Question

Problem

I have an MSI that creates and starts a Windows service during installation and stops and removes the service during uninstallation. This works fine when installing and uninstalling by itself, but when upgrading, the Files in Use dialog is displayed (only on Vista and later due to the new Restart Manager), indicating that the service is in use.

Background

The Files in Use dialog is displayed during the InstallExecute sequence by the InstallValidate custom action, which is scheduled immediately before the RemoveExistingProducts custom action; this means that the previous version has not been uninstalled yet, so the Files in Use dialog should be shown.

The MSDN documentation indicates that the RemoveExistingProducts action must be scheduled after the InstallValidate action, and I currently have the RemoveExistingProducts actions scheduled immediately after the InstallValidate action.

Potential Solution

I would like to reschedule the RemoveExistingProducts custom action to immediately before the InstallValidate custom action so that the previous installation has a chance to stop and remove the service before the Files in Use dialog is shown. I tried rescheduling the actions, and it appears to work correctly with no adverse side-effects (although the log still indicates that the InstallValidate action executes before the RemoveExistingProducts action), but I'm hesitant to use this solution since it violates the MSDN documentation, and there may be adverse effects that I'm just not seeing yet.

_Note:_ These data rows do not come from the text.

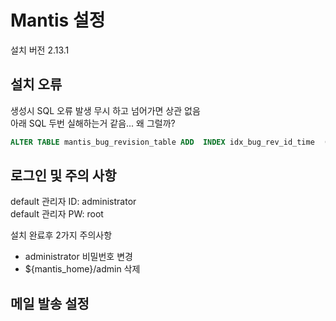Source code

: # Mantis 설정

설치 버전 2.13.1  

## 설치 오류

생성시 SQL 오류 발생 무시 하고 넘어가면 상관 없음  
아래 SQL 두번 실해하는거 같음... 왜 그럴까?  

```sql
ALTER TABLE mantis_bug_revision_table ADD  INDEX idx_bug_rev_id_time  (bug_id, timestamp);
```
## 로그인 및 주의 사항

default 관리자 ID: administrator  
default 관리자 PW: root  

설치 완료후 2가지 주의사항 

- administrator 비밀번호 변경
- ${mantis_home}/admin 삭제

## 메일 발송 설정

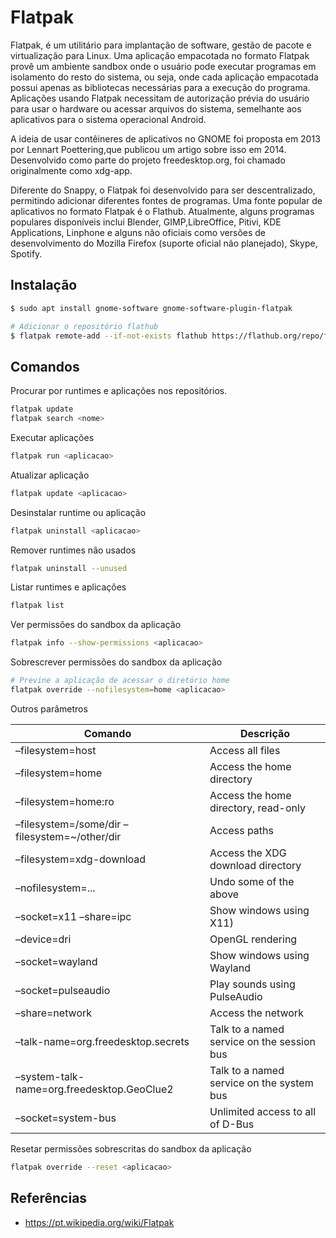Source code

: # Flatpak

Flatpak, é um utilitário para implantação de software, gestão de pacote e virtualização para Linux. Uma aplicação empacotada no formato Flatpak provê um ambiente sandbox onde o usuário pode executar programas em isolamento do resto do sistema, ou seja, onde cada aplicação empacotada possui apenas as bibliotecas necessárias para a execução do programa. Aplicações usando Flatpak necessitam de autorização prévia do usuário para usar o hardware ou acessar arquivos do sistema, semelhante aos aplicativos para o sistema operacional Android.

A ideia de usar contêineres de aplicativos no GNOME foi proposta em 2013 por Lennart Poettering,que publicou um artigo sobre isso em 2014. Desenvolvido como parte do projeto freedesktop.org, foi chamado originalmente como xdg-app.

Diferente do Snappy, o Flatpak foi desenvolvido para ser descentralizado, permitindo adicionar diferentes fontes de programas. Uma fonte popular de aplicativos no formato Flatpak é o Flathub. Atualmente, alguns programas populares disponíveis inclui Blender, GIMP,LibreOffice, Pitivi, KDE Applications, Linphone e alguns não oficiais como versões de desenvolvimento do Mozilla Firefox (suporte oficial não planejado), Skype, Spotify.

## Instalação

```bash
$ sudo apt install gnome-software gnome-software-plugin-flatpak

# Adicionar o repositório flathub
$ flatpak remote-add --if-not-exists flathub https://flathub.org/repo/flathub.flatpakrepo
```

## Comandos

Procurar por runtimes e aplicações nos repositórios.

```bash
flatpak update
flatpak search <nome>
```

Executar aplicações

```bash
flatpak run <aplicacao>
```

Atualizar aplicação

```bash
flatpak update <aplicacao>
```

Desinstalar runtime ou aplicação

```bash
flatpak uninstall <aplicacao>
```

Remover runtimes não usados

```bash
flatpak uninstall --unused
```

Listar runtimes e aplicações

```bash
flatpak list
```

Ver permissões do sandbox da aplicação

```bash
flatpak info --show-permissions <aplicacao>
```

Sobrescrever permissões do sandbox da aplicação

```bash
# Previne a aplicação de acessar o diretório home
flatpak override --nofilesystem=home <aplicacao>
```

Outros parâmetros

| Comando                                       | Descrição                                  |
|-----------------------------------------------|--------------------------------------------|
| –filesystem=host                              | Access all files                           |
| –filesystem=home                              | Access the home directory                  |
| –filesystem=home:ro                           | Access the home directory, read-only       |
| –filesystem=/some/dir –filesystem=~/other/dir | Access paths                               |
| –filesystem=xdg-download                      | Access the XDG download directory          |
| –nofilesystem=...                             | Undo some of the above                     |
| –socket=x11 –share=ipc                        | Show windows using X11)                    |
| –device=dri                                   | OpenGL rendering                           |
| –socket=wayland                               | Show windows using Wayland                 |
| –socket=pulseaudio                            | Play sounds using PulseAudio               |
| –share=network                                | Access the network                         |
| –talk-name=org.freedesktop.secrets            | Talk to a named service on the session bus |
| –system-talk-name=org.freedesktop.GeoClue2    | Talk to a named service on the system bus  |
| –socket=system-bus                            | Unlimited access to all of D-Bus           |

Resetar permissões sobrescritas do sandbox da aplicação

```bash
flatpak override --reset <aplicacao>
```

## Referências

- <https://pt.wikipedia.org/wiki/Flatpak>
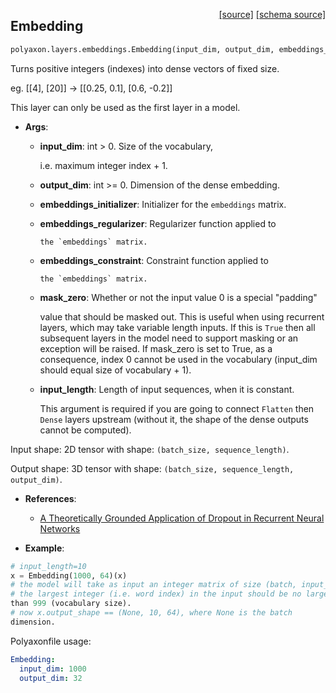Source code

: <span style="float:right;">[[source]](https://github.com/polyaxon/polyaxon/blob/master/polyaxon/layers/embeddings.py#L14) [[schema source]](https://github.com/polyaxon/polyaxon-schemas/blob/master/polyaxon_schemas/layers/embeddings.py#L14)</span>
## Embedding

```python
polyaxon.layers.embeddings.Embedding(input_dim, output_dim, embeddings_initializer='uniform', embeddings_regularizer=None, activity_regularizer=None, embeddings_constraint=None, mask_zero=False, input_length=None)
```

Turns positive integers (indexes) into dense vectors of fixed size.

eg. [[4], [20]] -> [[0.25, 0.1], [0.6, -0.2]]

This layer can only be used as the first layer in a model.

- __Args__:

	- __input_dim__: int > 0. Size of the vocabulary,

		i.e. maximum integer index + 1.
	- __output_dim__: int >= 0. Dimension of the dense embedding.

	- __embeddings_initializer__: Initializer for the `embeddings` matrix.

	- __embeddings_regularizer__: Regularizer function applied to

		  the `embeddings` matrix.
	- __embeddings_constraint__: Constraint function applied to

		  the `embeddings` matrix.
	- __mask_zero__: Whether or not the input value 0 is a special "padding"

		value that should be masked out.
		This is useful when using recurrent layers,
		which may take variable length inputs.
		If this is `True` then all subsequent layers
		in the model need to support masking or an exception will be raised.
		If mask_zero is set to True, as a consequence, index 0 cannot be
		used in the vocabulary (input_dim should equal size of
		vocabulary + 1).
	- __input_length__: Length of input sequences, when it is constant.

		This argument is required if you are going to connect
		`Flatten` then `Dense` layers upstream
		(without it, the shape of the dense outputs cannot be computed).

Input shape:
	2D tensor with shape: `(batch_size, sequence_length)`.

Output shape:
	3D tensor with shape: `(batch_size, sequence_length, output_dim)`.

- __References__:

	- [A Theoretically Grounded Application of Dropout in Recurrent Neural
	  Networks](http://arxiv.org/abs/1512.05287)

- __Example__:


```python
# input_length=10
x = Embedding(1000, 64)(x)
# the model will take as input an integer matrix of size (batch, input_length).
# the largest integer (i.e. word index) in the input should be no larger
than 999 (vocabulary size).
# now x.output_shape == (None, 10, 64), where None is the batch
dimension.
```

Polyaxonfile usage:

```yaml
Embedding:
  input_dim: 1000
  output_dim: 32
```
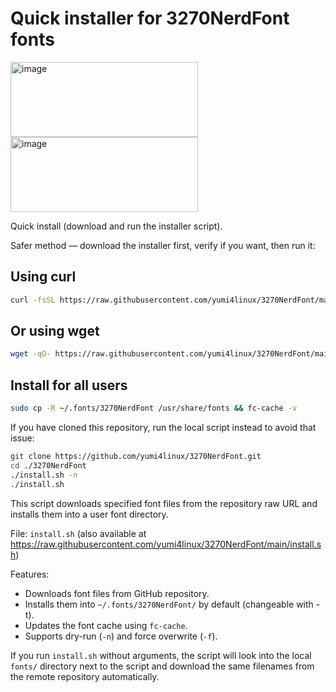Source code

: # Quick installer for 3270NerdFont fonts

<img width="300" height="120" alt="image" src="https://github.com/user-attachments/assets/f9cf19ac-e35c-4510-ab67-023bb5f304b6" /> <img width="300" height="120" alt="image" src="https://github.com/user-attachments/assets/2710c436-5495-42a9-a580-ec8396b496a2" />


Quick install (download and run the installer script).

Safer method — download the installer first, verify if you want, then run it:

## Using curl
```bash
curl -fsSL https://raw.githubusercontent.com/yumi4linux/3270NerdFont/main/install.sh | bash -s --
```

## Or using wget
```bash
wget -qO- https://raw.githubusercontent.com/yumi4linux/3270NerdFont/main/install.sh | bash -s --
```

## Install for all users
```bash
sudo cp -R ~/.fonts/3270NerdFont /usr/share/fonts && fc-cache -v
```

If you have cloned this repository, run the local script instead to avoid that issue:

```bash
git clone https://github.com/yumi4linux/3270NerdFont.git
cd ./3270NerdFont
./install.sh -n
./install.sh
```

This script downloads specified font files from the repository raw URL and installs them into a user font directory.

File: `install.sh` (also available at https://raw.githubusercontent.com/yumi4linux/3270NerdFont/main/install.sh)

Features:
- Downloads font files from GitHub repository.
- Installs them into `~/.fonts/3270NerdFont/` by default (changeable with -t).
- Updates the font cache using `fc-cache`.
- Supports dry-run (`-n`) and force overwrite (`-f`).

If you run `install.sh` without arguments, the script will look into the local `fonts/` directory
next to the script and download the same filenames from the remote repository automatically.


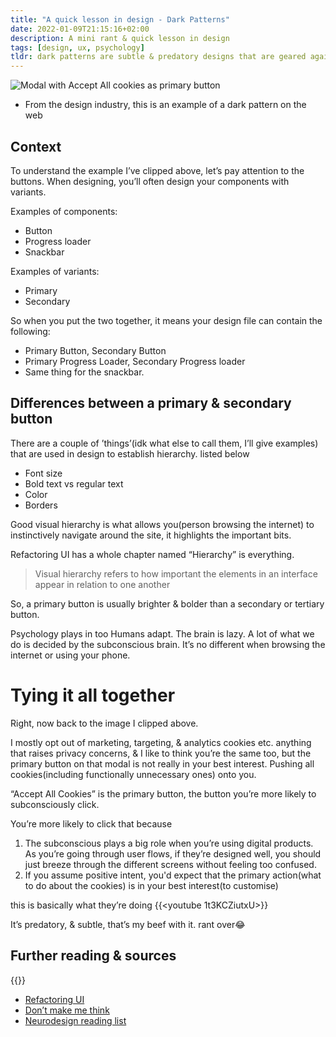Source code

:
 ```yaml
---
title: "A quick lesson in design - Dark Patterns"
date: 2022-01-09T21:15:16+02:00
description: A mini rant & quick lesson in design
tags: [design, ux, psychology]
tldr: dark patterns are subtle & predatory designs that are geared against you, the product user.
---
```


![Modal with Accept All cookies as primary button](/images/dark-pattern.jpg)
- From the design industry, this is an example of a dark pattern on the web

## Context
To understand the example I’ve clipped above, let’s pay attention to the buttons. When designing, you’ll often design your components with variants. 

Examples of components:
- Button
- Progress loader
- Snackbar

Examples of variants:
- Primary
- Secondary

So when you put the two together, it means your design file can contain the following: 
- Primary Button, Secondary Button
- Primary Progress Loader, Secondary Progress loader
- Same thing for the snackbar.

## Differences between a primary & secondary button
There are a couple of ’things’(idk what else to call them, I’ll give examples) that are used in design to establish hierarchy. listed below
- Font size
- Bold text vs regular text
- Color
- Borders

Good visual hierarchy is what allows you(person browsing the internet) to instinctively navigate around the site, it highlights the important bits. 

Refactoring UI has a whole chapter named “Hierarchy” is everything.
> Visual hierarchy refers to how important the elements in an interface appear in relation to one another



So, a primary button is usually brighter & bolder than a secondary or tertiary button. 

Psychology plays in too
Humans adapt. The brain is lazy. A lot of what we do is decided by the subconscious brain. It’s no different when browsing the internet or using your phone. 

# Tying it all together
Right, now back to the image I clipped above.

I mostly opt out of marketing, targeting, & analytics cookies etc. anything that raises privacy concerns, & I like to think you’re the same too, but the primary button on that modal is not really in your best interest. Pushing all cookies(including functionally unnecessary ones) onto you.

“Accept All Cookies” is the primary button, the button you’re more likely to subconsciously click.

You’re more likely to click that because
1. The subconscious plays a big role when you’re using digital products. As you’re going through user flows, if they’re designed well, you should just breeze through the different screens without feeling too confused.
2. If you assume positive intent, you'd expect that the primary action(what to do about the cookies) is in your best interest(to customise)
   
this is basically what they’re doing
{{<youtube 1t3KCZiutxU>}}

It’s predatory, & subtle, that’s my beef with it. rant over😂



## Further reading & sources
{{<youtube cjMbtDcHL7k>}}
- [Refactoring UI](https://www.refactoringui.com/)
- [Don’t make me think](https://www.amazon.com/Dont-Make-Think-Revisited-Usability/dp/0321965515)
- [Neurodesign reading list](https://uxplanet.org/the-neurodesign-reading-list-b8e115bdca73)
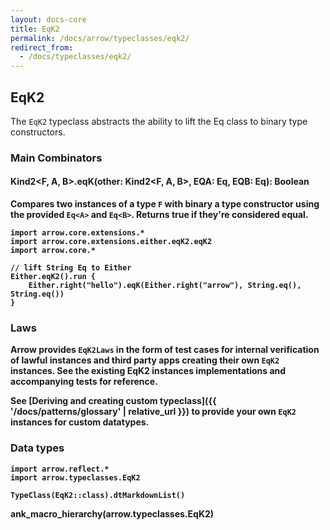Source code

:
 ```yaml
---
layout: docs-core
title: EqK2
permalink: /docs/arrow/typeclasses/eqk2/
redirect_from:
  - /docs/typeclasses/eqk2/
---
```


## EqK2

The `EqK2` typeclass abstracts the ability to lift the Eq class to binary type constructors.

### Main Combinators

#### Kind2<F, A, B>.eqK(other: Kind2<F, A, B>, EQA: Eq<A>, EQB: Eq<B>): Boolean

Compares two instances of a type `F` with binary a type constructor using the provided `Eq<A>` and `Eq<B>`. Returns true if they're considered equal.

```kotlin:ank
import arrow.core.extensions.*
import arrow.core.extensions.either.eqK2.eqK2
import arrow.core.*

// lift String Eq to Either
Either.eqK2().run {
    Either.right("hello").eqK(Either.right("arrow"), String.eq(), String.eq())
}
```

### Laws

Arrow provides `EqK2Laws` in the form of test cases for internal verification of lawful instances and third party apps creating their own `EqK2` instances.
See the existing EqK2 instances implementations and accompanying tests for reference.

See [Deriving and creating custom typeclass]({{ '/docs/patterns/glossary' | relative_url }}) to provide your own `EqK2` instances for custom datatypes.

### Data types

```kotlin:ank:replace
import arrow.reflect.*
import arrow.typeclasses.EqK2

TypeClass(EqK2::class).dtMarkdownList()
```

ank_macro_hierarchy(arrow.typeclasses.EqK2)
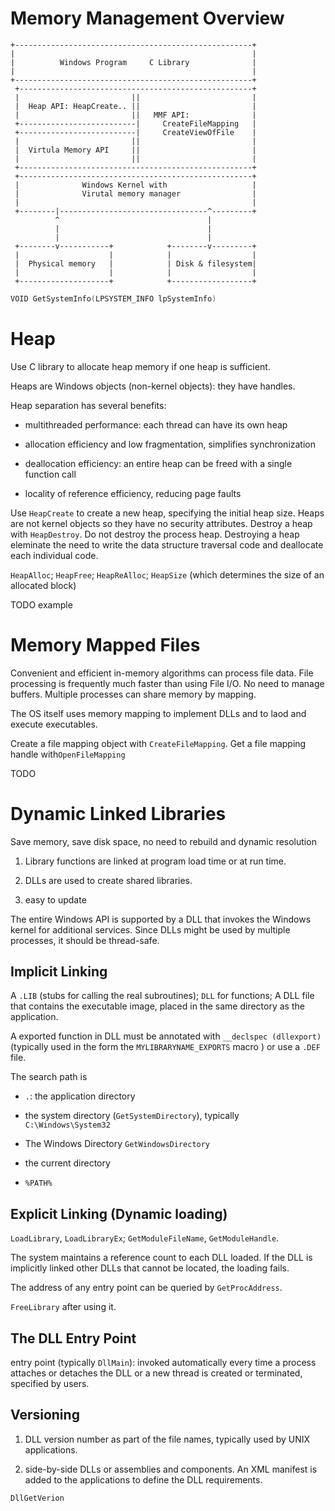 # Memory Management Overview

```
+-----------------------------------------------------+
|                                                     |
|          Windows Program     C Library              |
|                                                     |
+-----------------------------------------------------+
 +----------------------------------------------------+
 |                         ||                         |
 |  Heap API: HeapCreate.. ||                         |
 |                         ||   MMF API:              |
 +--------------------------|     CreateFileMapping   |
 +--------------------------|     CreateViewOfFile    |
 |                         ||                         |
 |  Virtula Memory API     ||                         |
 |                         ||                         |
 +----------------------------------------------------+
 +----------------------------------------------------+
 |              Windows Kernel with                   |
 |              Virutal memory manager                |
 |                                                    |
 +--------|---------------------------------^---------+
          ^                                 |
          |                                 |
          |                                 |
 +--------v-----------+            +--------v---------+
 |                    |            |                  |
 |  Physical memory   |            | Disk & filesystem|
 |                    |            |                  |
 +--------------------+            +------------------+

```

```c
VOID GetSystemInfo(LPSYSTEM_INFO lpSystemInfo)
```

# Heap

Use C library to allocate heap memory if one heap is sufficient.

Heaps are Windows objects (non-kernel objects): they have handles.

Heap separation has several benefits:

- multithreaded performance: each thread can have its own heap

- allocation efficiency and low fragmentation, simplifies synchronization

- deallocation efficiency: an entire heap can be freed with a single function call

- locality of reference efficiency, reducing page faults

Use `HeapCreate` to create a new heap, specifying the initial heap size.
Heaps are not kernel objects so they have no security attributes. Destroy a heap with `HeapDestroy`. Do not destroy the process heap.
Destroying a heap eleminate the need to write the data structure traversal code and deallocate each individual code.

`HeapAlloc`; `HeapFree`; `HeapReAlloc`; `HeapSize` (which determines the size of an allocated block)

TODO example

# Memory Mapped Files

Convenient and efficient in-memory algorithms can process file data. File processing is frequently much faster than using File I/O. No need to manage buffers. Multiple processes can share memory by mapping.

The OS itself uses memory mapping to implement DLLs and to laod and execute executables.

Create a file mapping object with `CreateFileMapping`. Get a file mapping handle with`OpenFileMapping`

TODO

# Dynamic Linked Libraries

Save memory, save disk space, no need to rebuild and dynamic resolution

1. Library functions are linked at program load time or at run time.

2. DLLs are used to create shared libraries.

3. easy to update

The entire Windows API is supported by a DLL that invokes the Windows 
kernel for additional services. Since DLLs might be used by multiple processes, it should be thread-safe.

## Implicit Linking

A `.LIB` (stubs for calling the real subroutines); `DLL` for functions; A DLL file that contains the executable image, placed in the same directory as the application.

A exported function in DLL must be annotated with `__declspec (dllexport)` (typically used in the form the `MYLIBRARYNAME_EXPORTS` macro )  or use a `.DEF` file.

The search path is 

- `.`: the application directory

- the system directory (`GetSystemDirectory`), typically `C:\Windows\System32`

- The Windows Directory `GetWindowsDirectory`

- the current directory

- `%PATH%`

## Explicit Linking (Dynamic loading) 

`LoadLibrary`, `LoadLibraryEx`; `GetModuleFileName`, `GetModuleHandle`.

The system maintains a reference count to each DLL loaded. If the DLL is implicitly linked other DLLs that cannot be located, the loading fails. 

The address of any entry point can be queried by `GetProcAddress`.

`FreeLibrary` after using it.

## The DLL Entry Point

entry point (typically `DllMain`): invoked automatically every time a process attaches or detaches the DLL or a new thread is created or terminated, specified by users.

## Versioning

1. DLL version number as part of the file names, typically used by UNIX applications.

2. side-by-side DLLs or assemblies and components. An XML manifest is added to the applications to define the DLL requirements.

`DllGetVerion`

Has anyone tried this? The only other alternative I can think of is to have the new installation stop the service of the old installation, but this is undesirable because it requires the installation to have information about all old installations that it can upgrade (stopping this particular service may involve more than just a simple call to the Service Manager to stop it).

Was it helpful?

Solution

I implemented the potential solution outlined in the question, scheduling RemoveExistingProducts immediately before InstallValidate. I haven't seen any problems yet, but I will post again after the installation gets more use.

Update

Our installation has been using this for some time, and I haven't noticed any ill effects.

OTHER TIPS

Its already been built in to the MSI / Windows Installer ... the only problem is that the .NET installer classes doesn't use the MSI "Service Installation" features. What is actually happening is that the MSI is trying to install files and run a custom command using the files just copied (that is all Visual Studio is putting in the MSI).

To solve it you can edit the MSI with ORCA and add the following row to the ServiceControl table:

1   ServiceName 170     1   C__489628C5CC1144CB47F43E8BE7F3F31D

The Component ID you can lookup from the FILES table ... I just chose the main EXE file's Component ID. The 170 is a bitmap that tells the Windows Installer to stop and delete the service when Installing and Uninstalling.

This will clear the road for the .NET installers to add service and you can use the ServiceController to start the service after it's been installed via custom command.

One potential problem would be that if the user cancels during InstallValidate (e.g. due to not enough disk space or a file in use) or during the installation, what is the rollback behavior. The ideal situation is that the application state is the same as it was before (e.g. the previous application is installed). You might be giving that up with your sequencing, although rollback may be a feature you can live without.

I think this one will help you without violating MSDN documentation and avoid any future issues. Put a condition "Installed OR PREVIOUSVERSIONSINSTALLED" and you will be good on upgrade too since the property PREVIOUSVERSIONSINSTALLED is set before InstallValidate action during FindRelatedProducts. I don't know why but the property PREVIOUSVERSIONSINSTALLED is not documented in MSDN but it does exist and very helpful, for me though.